*** INPUT DATA ***

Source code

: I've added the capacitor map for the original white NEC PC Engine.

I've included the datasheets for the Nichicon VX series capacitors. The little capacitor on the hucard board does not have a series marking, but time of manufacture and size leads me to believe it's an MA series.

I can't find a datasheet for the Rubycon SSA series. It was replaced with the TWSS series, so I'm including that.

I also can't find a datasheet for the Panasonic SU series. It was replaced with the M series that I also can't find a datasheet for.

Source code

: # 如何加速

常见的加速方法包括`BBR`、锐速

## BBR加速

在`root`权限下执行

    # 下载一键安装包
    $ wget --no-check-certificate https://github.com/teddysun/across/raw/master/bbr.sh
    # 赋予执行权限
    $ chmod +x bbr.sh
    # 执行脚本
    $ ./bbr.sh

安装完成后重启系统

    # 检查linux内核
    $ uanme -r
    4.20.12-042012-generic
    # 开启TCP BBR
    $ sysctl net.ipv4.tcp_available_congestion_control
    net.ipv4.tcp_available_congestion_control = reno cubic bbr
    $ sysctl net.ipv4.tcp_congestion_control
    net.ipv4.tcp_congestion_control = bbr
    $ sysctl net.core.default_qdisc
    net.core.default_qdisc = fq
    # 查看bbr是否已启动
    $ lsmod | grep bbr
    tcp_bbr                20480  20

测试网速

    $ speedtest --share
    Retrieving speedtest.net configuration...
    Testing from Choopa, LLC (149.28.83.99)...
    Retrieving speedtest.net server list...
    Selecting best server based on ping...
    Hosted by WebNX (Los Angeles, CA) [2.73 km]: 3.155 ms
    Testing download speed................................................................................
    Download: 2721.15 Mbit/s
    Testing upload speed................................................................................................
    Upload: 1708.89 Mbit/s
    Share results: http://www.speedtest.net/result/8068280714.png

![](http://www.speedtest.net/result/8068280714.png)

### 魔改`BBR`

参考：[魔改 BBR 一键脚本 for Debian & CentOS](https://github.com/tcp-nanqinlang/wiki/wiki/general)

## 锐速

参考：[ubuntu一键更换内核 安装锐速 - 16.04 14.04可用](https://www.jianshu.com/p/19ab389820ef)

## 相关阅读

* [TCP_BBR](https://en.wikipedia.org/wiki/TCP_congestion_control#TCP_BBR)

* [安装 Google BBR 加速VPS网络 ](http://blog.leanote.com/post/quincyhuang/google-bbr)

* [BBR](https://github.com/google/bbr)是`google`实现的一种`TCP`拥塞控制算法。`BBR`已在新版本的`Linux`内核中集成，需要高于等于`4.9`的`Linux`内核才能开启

*** End of INPUT DATA ***
*** INPUT DATA ***

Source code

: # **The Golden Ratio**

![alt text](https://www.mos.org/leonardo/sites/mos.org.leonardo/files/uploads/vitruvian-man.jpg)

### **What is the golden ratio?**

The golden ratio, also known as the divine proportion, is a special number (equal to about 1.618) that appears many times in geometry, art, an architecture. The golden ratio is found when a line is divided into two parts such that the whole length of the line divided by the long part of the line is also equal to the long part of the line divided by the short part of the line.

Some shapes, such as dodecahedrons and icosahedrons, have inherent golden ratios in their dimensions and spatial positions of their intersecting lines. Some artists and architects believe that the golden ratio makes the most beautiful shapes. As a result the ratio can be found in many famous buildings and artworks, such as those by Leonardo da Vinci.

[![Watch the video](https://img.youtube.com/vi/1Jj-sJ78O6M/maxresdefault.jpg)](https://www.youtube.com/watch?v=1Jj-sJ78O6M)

*** End of INPUT DATA ***
*** INPUT DATA ***

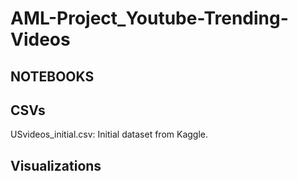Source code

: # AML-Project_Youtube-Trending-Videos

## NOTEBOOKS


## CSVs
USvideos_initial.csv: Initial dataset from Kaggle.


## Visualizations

*** End of INPUT DATA ***

ABOUT THIS EXERCISE: Report how many lines in these entries contain "google". Answer with the number only.

THE ANSWER: 2